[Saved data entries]
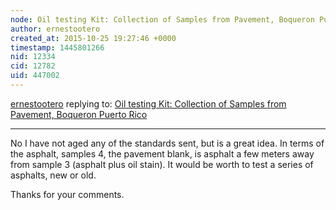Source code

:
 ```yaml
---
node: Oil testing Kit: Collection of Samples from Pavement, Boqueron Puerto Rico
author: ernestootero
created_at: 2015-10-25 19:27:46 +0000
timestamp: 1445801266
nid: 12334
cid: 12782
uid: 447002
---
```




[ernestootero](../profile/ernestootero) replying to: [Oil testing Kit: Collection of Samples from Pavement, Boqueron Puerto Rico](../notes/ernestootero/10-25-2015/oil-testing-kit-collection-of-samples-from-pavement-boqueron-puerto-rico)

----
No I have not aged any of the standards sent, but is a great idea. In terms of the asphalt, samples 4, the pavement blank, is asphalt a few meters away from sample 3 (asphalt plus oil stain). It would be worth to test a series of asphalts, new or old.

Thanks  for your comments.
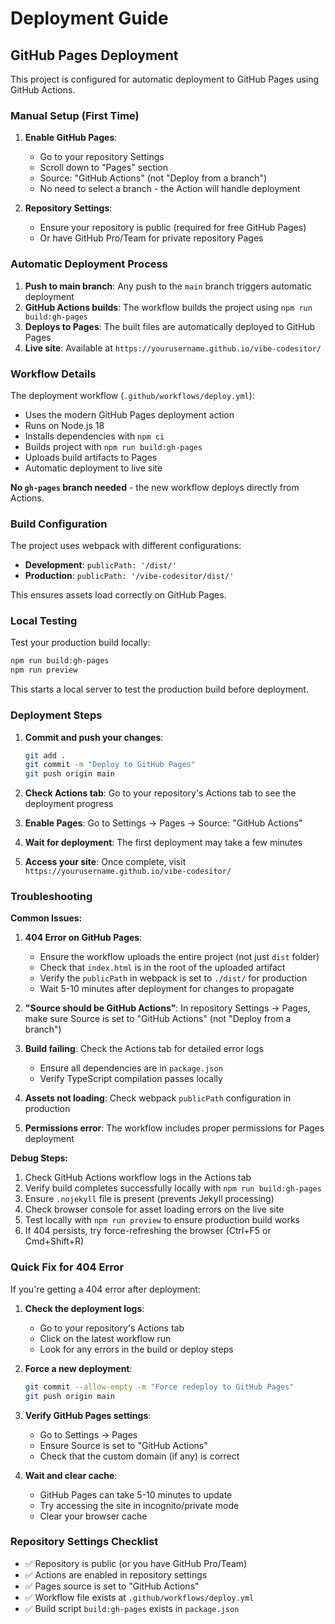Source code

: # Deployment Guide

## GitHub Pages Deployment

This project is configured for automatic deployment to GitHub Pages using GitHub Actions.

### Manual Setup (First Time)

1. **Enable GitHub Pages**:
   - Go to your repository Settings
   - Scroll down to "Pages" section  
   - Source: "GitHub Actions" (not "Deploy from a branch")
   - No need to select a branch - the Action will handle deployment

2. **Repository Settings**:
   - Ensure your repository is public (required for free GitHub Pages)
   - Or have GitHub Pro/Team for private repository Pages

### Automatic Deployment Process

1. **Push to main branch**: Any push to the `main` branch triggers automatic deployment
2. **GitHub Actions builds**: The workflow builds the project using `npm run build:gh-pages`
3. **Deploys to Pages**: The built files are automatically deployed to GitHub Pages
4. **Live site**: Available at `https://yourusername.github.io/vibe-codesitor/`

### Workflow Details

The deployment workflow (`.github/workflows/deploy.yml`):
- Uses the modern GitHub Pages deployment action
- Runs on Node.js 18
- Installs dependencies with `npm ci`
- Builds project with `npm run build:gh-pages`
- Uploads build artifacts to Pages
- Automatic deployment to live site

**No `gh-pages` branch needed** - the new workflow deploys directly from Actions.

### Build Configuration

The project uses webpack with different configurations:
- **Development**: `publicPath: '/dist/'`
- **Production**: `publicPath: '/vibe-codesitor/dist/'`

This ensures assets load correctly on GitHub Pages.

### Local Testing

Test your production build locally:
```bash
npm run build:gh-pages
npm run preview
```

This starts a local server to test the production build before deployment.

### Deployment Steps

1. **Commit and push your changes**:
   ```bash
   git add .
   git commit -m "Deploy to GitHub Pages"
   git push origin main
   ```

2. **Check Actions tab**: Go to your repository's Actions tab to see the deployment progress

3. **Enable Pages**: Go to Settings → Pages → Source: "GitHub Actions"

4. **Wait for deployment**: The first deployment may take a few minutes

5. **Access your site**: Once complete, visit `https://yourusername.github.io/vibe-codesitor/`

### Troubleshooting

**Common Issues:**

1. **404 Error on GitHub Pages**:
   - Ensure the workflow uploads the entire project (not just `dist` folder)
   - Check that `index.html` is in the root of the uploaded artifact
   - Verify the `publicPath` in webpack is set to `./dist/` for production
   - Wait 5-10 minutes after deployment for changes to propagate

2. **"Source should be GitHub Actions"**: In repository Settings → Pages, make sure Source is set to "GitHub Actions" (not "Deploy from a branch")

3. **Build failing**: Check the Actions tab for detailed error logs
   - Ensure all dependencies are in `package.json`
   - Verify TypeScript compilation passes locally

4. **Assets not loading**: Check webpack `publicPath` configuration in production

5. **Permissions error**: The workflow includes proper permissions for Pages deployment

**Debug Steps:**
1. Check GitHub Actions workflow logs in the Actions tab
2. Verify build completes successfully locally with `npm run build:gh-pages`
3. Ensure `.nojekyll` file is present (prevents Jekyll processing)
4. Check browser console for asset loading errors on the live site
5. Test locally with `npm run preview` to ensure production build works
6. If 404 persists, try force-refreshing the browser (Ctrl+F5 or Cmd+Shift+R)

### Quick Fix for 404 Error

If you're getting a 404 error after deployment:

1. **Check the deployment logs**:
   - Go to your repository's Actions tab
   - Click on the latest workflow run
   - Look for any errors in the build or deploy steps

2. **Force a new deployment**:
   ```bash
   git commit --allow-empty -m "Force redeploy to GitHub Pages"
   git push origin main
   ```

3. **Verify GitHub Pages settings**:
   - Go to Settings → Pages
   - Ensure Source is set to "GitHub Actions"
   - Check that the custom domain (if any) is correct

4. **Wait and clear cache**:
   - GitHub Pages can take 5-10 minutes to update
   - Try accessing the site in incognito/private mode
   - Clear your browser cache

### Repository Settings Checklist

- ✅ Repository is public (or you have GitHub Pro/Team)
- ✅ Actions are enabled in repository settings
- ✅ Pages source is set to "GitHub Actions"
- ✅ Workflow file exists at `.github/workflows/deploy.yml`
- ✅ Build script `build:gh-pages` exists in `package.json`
...
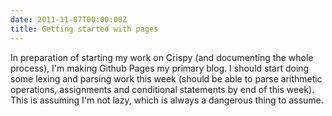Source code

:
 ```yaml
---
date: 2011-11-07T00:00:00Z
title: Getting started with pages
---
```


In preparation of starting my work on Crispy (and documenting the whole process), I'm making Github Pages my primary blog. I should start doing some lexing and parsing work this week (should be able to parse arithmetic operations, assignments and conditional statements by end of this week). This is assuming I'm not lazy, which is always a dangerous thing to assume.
--
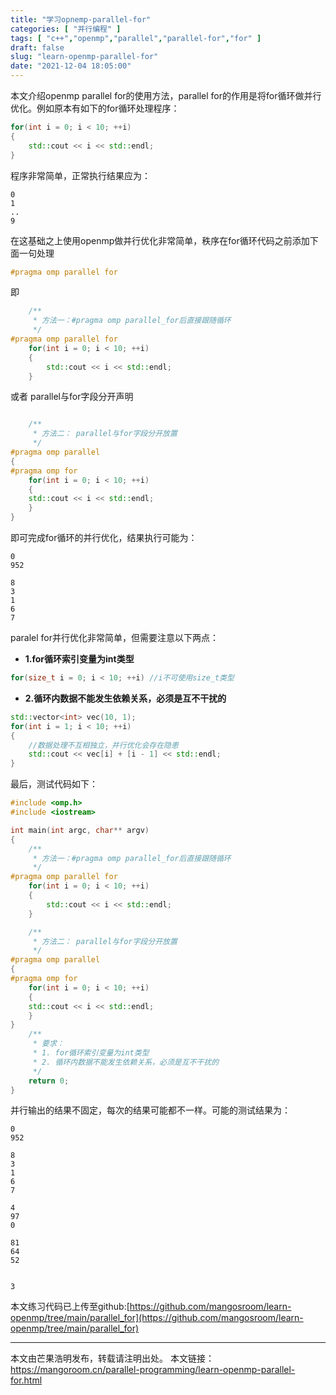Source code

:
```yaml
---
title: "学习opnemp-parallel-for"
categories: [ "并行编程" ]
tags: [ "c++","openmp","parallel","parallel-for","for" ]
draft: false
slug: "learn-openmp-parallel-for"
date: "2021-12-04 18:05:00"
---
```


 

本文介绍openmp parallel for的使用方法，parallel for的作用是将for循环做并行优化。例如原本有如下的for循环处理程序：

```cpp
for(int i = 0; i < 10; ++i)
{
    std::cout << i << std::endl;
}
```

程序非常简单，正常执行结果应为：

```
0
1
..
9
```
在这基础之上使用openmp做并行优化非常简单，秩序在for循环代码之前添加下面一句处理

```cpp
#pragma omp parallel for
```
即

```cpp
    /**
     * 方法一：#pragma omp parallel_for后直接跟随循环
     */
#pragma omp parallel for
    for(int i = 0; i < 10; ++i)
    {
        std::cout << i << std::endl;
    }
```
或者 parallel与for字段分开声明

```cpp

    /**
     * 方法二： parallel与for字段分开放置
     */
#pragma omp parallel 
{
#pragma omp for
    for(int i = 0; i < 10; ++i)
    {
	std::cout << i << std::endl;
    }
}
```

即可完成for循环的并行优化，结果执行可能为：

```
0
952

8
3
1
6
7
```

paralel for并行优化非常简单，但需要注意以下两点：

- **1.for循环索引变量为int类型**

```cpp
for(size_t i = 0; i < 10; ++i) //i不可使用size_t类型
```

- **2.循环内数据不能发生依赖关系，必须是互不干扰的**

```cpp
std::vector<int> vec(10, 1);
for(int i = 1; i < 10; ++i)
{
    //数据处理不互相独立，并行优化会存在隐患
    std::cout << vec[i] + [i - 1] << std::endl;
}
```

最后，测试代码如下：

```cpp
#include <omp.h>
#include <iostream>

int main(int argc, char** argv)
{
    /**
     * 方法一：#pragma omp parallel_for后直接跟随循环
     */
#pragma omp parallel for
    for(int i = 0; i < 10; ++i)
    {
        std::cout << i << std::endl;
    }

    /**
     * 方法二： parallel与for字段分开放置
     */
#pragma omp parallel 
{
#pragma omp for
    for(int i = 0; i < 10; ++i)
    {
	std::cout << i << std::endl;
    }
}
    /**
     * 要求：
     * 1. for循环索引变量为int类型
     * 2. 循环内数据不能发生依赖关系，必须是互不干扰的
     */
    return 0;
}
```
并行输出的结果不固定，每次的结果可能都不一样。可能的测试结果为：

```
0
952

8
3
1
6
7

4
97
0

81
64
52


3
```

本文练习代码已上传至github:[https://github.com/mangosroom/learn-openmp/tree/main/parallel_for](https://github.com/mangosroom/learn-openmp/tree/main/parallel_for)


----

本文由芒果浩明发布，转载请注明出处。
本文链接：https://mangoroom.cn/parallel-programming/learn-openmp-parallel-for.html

» GOAL OF THE EXERCISE
Please transcribe only the lines in the records above running from the line that has "- Uses the modern" through the line that has "2. **Check Actions", both included, exactly as they appear.

» WORKED SOLUTION
- Uses the modern GitHub Pages deployment action
- Runs on Node.js 18
- Installs dependencies with `npm ci`
- Builds project with `npm run build:gh-pages`
- Uploads build artifacts to Pages
- Automatic deployment to live site

**No `gh-pages` branch needed** - the new workflow deploys directly from Actions.

### Build Configuration

The project uses webpack with different configurations:
- **Development**: `publicPath: '/dist/'`
- **Production**: `publicPath: '/vibe-codesitor/dist/'`

This ensures assets load correctly on GitHub Pages.

### Local Testing

Test your production build locally:
```bash
npm run build:gh-pages
npm run preview
```

This starts a local server to test the production build before deployment.

### Deployment Steps

1. **Commit and push your changes**:
   ```bash
   git add .
   git commit -m "Deploy to GitHub Pages"
   git push origin main
   ```

2. **Check Actions tab**: Go to your repository's Actions tab to see the deployment progress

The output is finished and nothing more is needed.